About the Role

We are seeking an experienced Senior Infrastructure Engineer to lead the design, deployment, and maintenance of our on-premises Kubernetes-based data center infrastructure. This is a hands-on role encompassing physical hardware, virtualization, and cluster administration. You will ensure high availability, performance, and scalability while enabling secure and efficient workloads for both developers and operations.

Key Responsibilities:

Infrastructure Management (40%)

  • Design and maintain server, storage, and networking infrastructure across 2–4 data center racks
  • Manage rack layout, power distribution, and cooling systems
  • Perform hardware lifecycle management and capacity planning
  • Administer hypervisor environments (e.g., VMware vSphere, Proxmox, KVM)
  • Implement and maintain software-defined networking (SDN) and storage platforms

Kubernetes Cluster Administration (30%)

  • Deploy, monitor, and scale production Kubernetes clusters
  • Implement RBAC, network policies, and secure baseline configurations
  • Manage persistent storage using solutions such as Rook/Ceph or OpenEBS
  • Configure container networking layers (e.g., Cilium, Calico)
  • Ensure high availability, backup, and disaster recovery procedures

Monitoring & Performance Optimization (20%)

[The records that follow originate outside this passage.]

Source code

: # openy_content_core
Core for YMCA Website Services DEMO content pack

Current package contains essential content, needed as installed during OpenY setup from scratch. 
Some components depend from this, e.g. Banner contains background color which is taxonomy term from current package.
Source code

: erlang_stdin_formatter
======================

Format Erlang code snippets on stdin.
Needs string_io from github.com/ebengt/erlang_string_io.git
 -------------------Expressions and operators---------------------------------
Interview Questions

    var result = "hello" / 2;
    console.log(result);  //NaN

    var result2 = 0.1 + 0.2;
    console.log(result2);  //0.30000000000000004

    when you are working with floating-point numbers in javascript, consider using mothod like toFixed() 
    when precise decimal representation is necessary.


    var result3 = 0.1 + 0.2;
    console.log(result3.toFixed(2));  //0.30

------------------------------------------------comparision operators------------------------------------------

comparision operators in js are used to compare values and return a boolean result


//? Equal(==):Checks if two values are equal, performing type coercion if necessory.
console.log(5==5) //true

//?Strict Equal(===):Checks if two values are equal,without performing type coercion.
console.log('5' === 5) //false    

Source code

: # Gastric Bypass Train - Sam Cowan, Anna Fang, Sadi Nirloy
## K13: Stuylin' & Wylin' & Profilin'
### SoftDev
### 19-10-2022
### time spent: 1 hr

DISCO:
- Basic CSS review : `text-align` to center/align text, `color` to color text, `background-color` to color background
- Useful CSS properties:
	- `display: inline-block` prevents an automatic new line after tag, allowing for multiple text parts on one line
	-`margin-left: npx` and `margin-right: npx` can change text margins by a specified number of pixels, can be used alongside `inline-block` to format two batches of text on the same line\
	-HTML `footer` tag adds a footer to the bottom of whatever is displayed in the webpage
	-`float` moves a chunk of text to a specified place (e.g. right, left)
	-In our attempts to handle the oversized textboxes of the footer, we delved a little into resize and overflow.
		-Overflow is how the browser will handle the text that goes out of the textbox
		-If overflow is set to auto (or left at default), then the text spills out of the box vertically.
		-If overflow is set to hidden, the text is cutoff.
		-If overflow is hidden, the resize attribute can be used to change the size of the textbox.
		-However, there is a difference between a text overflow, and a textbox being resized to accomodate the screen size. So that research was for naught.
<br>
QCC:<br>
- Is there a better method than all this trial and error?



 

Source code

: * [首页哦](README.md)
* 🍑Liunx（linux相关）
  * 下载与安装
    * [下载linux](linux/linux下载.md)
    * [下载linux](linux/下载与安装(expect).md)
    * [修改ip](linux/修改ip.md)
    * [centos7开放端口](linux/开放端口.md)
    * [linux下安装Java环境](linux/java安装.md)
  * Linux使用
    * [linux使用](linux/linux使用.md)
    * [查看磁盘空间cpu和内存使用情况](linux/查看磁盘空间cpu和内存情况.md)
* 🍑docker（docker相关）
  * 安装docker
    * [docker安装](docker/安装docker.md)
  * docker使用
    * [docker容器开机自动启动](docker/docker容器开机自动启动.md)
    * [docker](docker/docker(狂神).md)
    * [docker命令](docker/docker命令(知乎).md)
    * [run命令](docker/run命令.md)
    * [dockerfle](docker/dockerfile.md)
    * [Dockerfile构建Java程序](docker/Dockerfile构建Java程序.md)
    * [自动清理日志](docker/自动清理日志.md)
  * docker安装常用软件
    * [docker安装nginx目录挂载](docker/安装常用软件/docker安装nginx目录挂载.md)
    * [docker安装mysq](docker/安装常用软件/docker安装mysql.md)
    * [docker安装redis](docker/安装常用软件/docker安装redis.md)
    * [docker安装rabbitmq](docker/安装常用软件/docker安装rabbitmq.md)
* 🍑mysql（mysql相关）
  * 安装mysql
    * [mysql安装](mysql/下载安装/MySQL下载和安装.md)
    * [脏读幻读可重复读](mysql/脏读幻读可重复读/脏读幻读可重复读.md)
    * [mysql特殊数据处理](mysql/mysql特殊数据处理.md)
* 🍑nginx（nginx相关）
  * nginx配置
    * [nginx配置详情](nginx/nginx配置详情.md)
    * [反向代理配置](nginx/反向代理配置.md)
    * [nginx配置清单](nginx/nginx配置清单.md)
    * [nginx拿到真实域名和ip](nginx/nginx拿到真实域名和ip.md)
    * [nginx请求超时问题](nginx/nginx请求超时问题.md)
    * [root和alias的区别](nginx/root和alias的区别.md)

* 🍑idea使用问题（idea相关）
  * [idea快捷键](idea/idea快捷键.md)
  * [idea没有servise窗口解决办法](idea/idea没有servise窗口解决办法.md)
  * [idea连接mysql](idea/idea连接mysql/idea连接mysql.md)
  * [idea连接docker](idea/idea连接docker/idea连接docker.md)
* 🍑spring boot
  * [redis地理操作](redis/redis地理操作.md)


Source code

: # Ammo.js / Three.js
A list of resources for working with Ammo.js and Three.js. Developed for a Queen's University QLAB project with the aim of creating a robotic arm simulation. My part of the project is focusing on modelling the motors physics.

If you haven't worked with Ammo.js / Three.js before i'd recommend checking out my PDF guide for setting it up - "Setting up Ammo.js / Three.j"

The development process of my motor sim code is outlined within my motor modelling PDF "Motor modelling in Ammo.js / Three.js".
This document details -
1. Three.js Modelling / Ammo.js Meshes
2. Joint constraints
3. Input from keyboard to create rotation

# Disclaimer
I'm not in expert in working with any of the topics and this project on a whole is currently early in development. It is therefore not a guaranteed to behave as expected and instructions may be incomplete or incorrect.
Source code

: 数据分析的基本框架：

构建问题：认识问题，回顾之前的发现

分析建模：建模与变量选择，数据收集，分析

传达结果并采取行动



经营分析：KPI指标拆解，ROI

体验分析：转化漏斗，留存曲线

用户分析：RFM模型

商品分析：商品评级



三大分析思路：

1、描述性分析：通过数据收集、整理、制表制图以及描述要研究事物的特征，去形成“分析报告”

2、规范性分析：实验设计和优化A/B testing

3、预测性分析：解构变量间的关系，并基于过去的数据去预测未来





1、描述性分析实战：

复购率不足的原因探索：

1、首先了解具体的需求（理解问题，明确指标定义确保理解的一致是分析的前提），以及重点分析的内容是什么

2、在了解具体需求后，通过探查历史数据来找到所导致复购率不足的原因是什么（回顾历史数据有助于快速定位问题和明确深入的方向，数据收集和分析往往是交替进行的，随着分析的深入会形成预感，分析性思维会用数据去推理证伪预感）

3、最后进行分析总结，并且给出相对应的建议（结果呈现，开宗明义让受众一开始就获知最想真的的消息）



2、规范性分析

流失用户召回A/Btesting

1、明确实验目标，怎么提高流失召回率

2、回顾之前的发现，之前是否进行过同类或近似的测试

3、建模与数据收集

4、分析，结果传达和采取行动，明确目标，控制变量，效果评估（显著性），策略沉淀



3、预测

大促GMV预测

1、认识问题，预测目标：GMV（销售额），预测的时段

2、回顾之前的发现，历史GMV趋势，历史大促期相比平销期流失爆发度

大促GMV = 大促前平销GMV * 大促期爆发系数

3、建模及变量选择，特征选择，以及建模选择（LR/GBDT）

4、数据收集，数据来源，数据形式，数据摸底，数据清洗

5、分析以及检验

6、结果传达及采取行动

  • Set up observability stacks (Prometheus, Grafana, ELK)
  • Define alerting, incident response, and SLA compliance (target 99.9%+ uptime)
  • Conduct regular infrastructure performance tuning and cost/performance analysis
  • Maintain up-to-date infrastructure documentation

Collaboration & Support (10%)

  • Collaborate with development teams to optimize app performance and deployment
  • Participate in on-call rotation and root cause analysis reviews
  • Mentor junior engineers and promote operational best practices

Required Qualifications

Education & Experience

  • Bachelor’s degree in Computer Science, Engineering, or equivalent experience
  • 5+ years in infrastructure or systems engineering roles
  • 2+ years managing Kubernetes in production environments
  • Experience with hands-on data center hardware installation and operations

Technical Skills

  • Operating Systems: Strong Linux (Ubuntu, RHEL, Rocky)
  • Virtualization: VMware, KVM, or Proxmox
  • Containers: Docker, containerd, Kubernetes (CKA preferred)
  • Networking: VLANs, firewalls, TCP/IP, BGP, load balancing
  • Storage: SAN, NAS, Ceph, distributed storage systems
  • Scripting/Automation: Python, Bash, Go
  • IaC Tools: Terraform, Ansible
  • Observability: Prometheus, Grafana, ELK

Soft Skills

  • Analytical and methodical troubleshooting skills
  • Clear documentation and communication
  • Ability to independently manage projects and priorities

Preferred Qualifications

  • Kubernetes certifications (CKA, CKS)
  • Experience with bare-metal Kubernetes deployments
  • Familiarity with GitOps (ArgoCD, Flux)
  • Knowledge of service mesh architectures
  • Hardware vendor certifications (Dell, HPE, etc.)

Compensation & Benefits

  • Competitive salary based on experience and skillset
  • Health, dental, and vision insurance
  • Annual training and certification budget
  • Flexible working hours and on-call compensation
  • Hands-on experience with leading open-source tools and infrastructure

Working Conditions

  • On-site presence required for hardware maintenance and installation
  • Participation in on-call rotation (approximately 1 week per month)
  • Occasional after-hours maintenance windows
  • Physical ability to lift and rack equipment (up to 50 lbs)

How to Apply

Submit your resume and a cover letter outlining your experience in Kubernetes, infrastructure, or platform engineering. Highlight any relevant projects, open-source contributions, or certifications.